I have a python's code about similarity user with Pearson's Correlation and I want to analysis the step of calculation because I'm a beginner with Python hehe. When I try to calculate manually and compare with the result of this program, the result is always different. I'm wondering if I'm mistaken when try to calculate manually.
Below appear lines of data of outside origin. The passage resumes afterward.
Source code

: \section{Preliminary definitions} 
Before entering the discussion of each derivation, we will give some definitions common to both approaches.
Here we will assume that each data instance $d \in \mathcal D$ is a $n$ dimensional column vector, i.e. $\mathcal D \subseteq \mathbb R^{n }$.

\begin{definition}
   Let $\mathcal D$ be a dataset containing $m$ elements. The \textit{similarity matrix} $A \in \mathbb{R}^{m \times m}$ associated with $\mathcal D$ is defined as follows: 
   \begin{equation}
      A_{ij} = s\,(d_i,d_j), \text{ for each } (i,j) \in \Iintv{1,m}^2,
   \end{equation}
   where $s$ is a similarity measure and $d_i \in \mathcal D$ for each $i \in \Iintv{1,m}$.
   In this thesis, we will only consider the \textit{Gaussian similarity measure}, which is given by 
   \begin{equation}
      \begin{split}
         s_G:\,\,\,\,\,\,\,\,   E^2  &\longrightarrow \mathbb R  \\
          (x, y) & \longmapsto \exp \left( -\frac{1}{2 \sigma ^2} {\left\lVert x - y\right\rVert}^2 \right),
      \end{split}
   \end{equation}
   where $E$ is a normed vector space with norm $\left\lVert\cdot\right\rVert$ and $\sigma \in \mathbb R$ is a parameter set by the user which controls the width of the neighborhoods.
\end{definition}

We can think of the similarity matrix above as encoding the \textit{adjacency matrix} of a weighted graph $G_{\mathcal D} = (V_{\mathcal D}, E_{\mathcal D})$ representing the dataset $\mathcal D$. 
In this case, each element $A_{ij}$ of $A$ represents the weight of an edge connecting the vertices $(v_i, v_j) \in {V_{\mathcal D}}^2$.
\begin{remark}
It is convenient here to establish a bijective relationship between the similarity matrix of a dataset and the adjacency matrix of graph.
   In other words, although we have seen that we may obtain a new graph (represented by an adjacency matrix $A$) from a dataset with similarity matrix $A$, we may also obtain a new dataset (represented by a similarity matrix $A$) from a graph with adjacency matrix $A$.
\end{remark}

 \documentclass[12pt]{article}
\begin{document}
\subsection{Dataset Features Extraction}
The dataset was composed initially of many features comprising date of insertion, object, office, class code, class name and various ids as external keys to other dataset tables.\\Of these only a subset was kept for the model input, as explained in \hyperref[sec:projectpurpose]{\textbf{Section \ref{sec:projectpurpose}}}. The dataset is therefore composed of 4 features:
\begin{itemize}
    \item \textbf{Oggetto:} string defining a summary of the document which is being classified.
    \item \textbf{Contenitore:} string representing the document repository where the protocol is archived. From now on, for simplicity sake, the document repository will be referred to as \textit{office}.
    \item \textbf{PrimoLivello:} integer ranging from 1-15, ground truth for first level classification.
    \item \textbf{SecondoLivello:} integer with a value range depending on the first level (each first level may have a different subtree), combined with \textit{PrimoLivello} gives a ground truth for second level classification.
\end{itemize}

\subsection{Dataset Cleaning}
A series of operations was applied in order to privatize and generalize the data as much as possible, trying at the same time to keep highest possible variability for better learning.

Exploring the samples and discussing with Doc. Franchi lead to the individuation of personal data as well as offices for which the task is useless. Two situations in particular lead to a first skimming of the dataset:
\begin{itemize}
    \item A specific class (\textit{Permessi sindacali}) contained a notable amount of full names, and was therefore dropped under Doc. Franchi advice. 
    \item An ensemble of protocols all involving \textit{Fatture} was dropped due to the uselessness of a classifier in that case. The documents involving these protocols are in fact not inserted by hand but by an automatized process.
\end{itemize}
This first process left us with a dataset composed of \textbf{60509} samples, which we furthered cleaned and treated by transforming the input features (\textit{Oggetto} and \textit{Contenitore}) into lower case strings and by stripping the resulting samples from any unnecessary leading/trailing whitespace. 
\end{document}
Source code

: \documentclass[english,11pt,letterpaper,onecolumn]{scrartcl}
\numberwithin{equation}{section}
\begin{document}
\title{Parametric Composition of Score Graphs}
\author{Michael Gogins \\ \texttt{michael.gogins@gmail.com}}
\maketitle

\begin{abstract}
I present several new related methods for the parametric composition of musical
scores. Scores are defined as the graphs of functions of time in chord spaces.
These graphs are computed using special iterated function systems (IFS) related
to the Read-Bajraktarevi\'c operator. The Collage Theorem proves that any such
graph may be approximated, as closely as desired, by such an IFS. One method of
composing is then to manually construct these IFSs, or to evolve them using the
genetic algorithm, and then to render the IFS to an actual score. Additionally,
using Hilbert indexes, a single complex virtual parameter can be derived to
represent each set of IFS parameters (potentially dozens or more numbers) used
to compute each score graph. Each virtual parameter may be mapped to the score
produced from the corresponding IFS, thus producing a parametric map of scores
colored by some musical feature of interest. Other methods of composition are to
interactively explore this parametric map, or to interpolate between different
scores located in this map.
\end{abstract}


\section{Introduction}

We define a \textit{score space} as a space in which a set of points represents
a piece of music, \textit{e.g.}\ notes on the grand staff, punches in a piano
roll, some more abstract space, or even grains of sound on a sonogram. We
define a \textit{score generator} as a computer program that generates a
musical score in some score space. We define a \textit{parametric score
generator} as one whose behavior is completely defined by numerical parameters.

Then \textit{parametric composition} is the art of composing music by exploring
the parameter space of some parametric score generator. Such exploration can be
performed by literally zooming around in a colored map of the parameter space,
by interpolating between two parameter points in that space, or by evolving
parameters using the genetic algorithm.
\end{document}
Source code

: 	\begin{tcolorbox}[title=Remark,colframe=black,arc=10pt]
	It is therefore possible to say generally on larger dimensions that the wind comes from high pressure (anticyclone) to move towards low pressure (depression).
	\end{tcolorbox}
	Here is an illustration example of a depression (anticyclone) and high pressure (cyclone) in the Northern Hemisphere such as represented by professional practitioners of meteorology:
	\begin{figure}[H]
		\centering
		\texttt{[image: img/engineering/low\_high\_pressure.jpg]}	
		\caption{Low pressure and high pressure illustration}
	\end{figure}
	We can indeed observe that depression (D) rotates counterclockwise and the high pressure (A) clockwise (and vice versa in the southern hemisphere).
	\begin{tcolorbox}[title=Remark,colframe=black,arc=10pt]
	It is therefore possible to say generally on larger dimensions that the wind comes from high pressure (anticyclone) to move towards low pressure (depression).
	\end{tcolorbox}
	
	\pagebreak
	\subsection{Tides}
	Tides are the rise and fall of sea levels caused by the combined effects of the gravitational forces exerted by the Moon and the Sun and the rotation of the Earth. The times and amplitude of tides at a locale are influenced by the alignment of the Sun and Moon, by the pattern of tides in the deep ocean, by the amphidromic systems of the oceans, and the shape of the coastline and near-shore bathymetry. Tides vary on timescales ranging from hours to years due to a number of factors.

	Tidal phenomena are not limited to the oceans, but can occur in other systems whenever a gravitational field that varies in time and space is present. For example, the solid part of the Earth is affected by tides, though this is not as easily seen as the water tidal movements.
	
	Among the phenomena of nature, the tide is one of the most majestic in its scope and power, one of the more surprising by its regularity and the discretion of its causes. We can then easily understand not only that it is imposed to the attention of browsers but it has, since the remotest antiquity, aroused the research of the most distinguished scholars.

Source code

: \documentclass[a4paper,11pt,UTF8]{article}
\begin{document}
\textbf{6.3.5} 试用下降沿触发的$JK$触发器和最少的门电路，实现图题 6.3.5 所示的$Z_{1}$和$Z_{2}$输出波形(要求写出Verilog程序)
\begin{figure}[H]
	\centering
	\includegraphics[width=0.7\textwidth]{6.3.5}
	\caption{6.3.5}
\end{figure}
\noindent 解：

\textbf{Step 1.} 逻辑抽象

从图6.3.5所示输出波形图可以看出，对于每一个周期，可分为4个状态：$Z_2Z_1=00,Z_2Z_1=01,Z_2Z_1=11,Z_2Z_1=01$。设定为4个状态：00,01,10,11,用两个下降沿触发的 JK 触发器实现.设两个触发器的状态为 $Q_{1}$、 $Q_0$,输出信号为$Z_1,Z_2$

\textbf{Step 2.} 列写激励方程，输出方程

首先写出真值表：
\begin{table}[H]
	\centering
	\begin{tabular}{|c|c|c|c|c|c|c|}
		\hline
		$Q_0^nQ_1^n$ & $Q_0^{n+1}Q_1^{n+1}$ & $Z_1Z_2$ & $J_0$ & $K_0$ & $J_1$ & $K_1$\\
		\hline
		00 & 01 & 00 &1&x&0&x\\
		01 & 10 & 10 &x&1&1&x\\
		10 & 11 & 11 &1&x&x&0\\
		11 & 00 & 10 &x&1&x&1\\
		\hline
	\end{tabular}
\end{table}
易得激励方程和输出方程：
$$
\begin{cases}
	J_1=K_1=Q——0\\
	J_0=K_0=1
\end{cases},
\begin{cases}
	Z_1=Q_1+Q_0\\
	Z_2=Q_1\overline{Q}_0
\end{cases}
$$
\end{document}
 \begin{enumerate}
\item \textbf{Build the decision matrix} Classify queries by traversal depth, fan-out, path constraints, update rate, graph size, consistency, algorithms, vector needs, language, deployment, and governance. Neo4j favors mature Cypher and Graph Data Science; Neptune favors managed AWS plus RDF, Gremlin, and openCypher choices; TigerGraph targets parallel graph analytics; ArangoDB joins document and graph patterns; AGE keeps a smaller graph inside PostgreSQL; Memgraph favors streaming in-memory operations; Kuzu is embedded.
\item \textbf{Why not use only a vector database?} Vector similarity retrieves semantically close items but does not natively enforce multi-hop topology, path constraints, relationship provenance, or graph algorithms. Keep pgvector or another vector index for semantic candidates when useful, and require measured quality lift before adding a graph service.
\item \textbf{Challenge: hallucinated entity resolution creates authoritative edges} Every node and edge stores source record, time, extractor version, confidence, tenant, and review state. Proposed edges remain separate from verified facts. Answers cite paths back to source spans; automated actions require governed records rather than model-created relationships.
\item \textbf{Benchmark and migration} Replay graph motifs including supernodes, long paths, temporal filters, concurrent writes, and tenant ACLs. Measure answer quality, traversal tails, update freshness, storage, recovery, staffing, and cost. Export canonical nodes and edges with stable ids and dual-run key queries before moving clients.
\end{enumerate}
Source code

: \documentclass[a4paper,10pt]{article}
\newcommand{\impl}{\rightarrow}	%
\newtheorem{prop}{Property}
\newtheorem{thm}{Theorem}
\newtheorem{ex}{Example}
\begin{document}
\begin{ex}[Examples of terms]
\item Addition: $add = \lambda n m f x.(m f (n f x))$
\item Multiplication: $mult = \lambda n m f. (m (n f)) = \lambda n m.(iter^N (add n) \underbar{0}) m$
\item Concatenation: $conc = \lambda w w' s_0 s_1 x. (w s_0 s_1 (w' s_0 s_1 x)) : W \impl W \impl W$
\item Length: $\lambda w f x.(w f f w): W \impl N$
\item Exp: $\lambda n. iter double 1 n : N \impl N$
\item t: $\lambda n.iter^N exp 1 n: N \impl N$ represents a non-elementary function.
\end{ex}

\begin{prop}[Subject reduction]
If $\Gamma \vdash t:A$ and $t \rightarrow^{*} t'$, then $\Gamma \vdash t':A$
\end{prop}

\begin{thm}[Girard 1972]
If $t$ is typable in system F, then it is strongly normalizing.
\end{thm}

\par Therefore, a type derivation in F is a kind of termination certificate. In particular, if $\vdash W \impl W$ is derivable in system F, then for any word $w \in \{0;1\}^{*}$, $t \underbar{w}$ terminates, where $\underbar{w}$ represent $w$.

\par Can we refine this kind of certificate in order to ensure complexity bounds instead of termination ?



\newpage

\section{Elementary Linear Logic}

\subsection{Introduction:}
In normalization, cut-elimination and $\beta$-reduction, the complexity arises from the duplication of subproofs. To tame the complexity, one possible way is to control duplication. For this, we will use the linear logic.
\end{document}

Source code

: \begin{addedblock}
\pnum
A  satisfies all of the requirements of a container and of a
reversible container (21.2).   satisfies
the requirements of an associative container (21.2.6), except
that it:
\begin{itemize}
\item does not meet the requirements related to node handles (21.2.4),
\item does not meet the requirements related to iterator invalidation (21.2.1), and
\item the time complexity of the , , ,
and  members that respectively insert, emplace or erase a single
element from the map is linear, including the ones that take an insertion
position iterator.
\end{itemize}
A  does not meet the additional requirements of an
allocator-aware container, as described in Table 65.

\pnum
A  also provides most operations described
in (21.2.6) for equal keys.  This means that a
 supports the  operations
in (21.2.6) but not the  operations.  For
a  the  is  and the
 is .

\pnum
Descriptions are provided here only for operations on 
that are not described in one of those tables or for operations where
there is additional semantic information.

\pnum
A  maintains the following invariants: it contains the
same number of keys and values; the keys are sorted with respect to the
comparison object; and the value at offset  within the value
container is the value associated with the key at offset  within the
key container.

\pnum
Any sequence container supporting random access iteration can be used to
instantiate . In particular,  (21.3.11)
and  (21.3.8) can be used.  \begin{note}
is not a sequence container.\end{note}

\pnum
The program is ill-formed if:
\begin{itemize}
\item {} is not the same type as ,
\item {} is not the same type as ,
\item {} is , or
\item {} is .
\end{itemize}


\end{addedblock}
The code is like this :
# A dictionary of movie critics and their ratings of a small set of movies
critics={'User 1': {'Spiderman': 1.0, 'Batman Begins': 2.0, 'Superman': 4.0},
'User 2': {'Spiderman': 2.0, 'Batman Begins': 3.0, 'Superman': 3.0}
}
from math import sqrt
# Returns the Pearson correlation coefficient for p1 and p2
def sim_pearson(prefs,p1,p2):
# Get the list of mutually rated items
si={}
for item in prefs[p1]:
if item in prefs[p2]: si[item]=1
# if they are no ratings in common, return 0
if len(si)==0: return 0
# Sum calculations
n=len(si)
# Sums of all the preferences
sum1=sum([prefs[p1][it] for it in si])
sum2=sum([prefs[p2][it] for it in si])
# Sums of the squares
sum1Sq=sum([pow(prefs[p1][it],2) for it in si])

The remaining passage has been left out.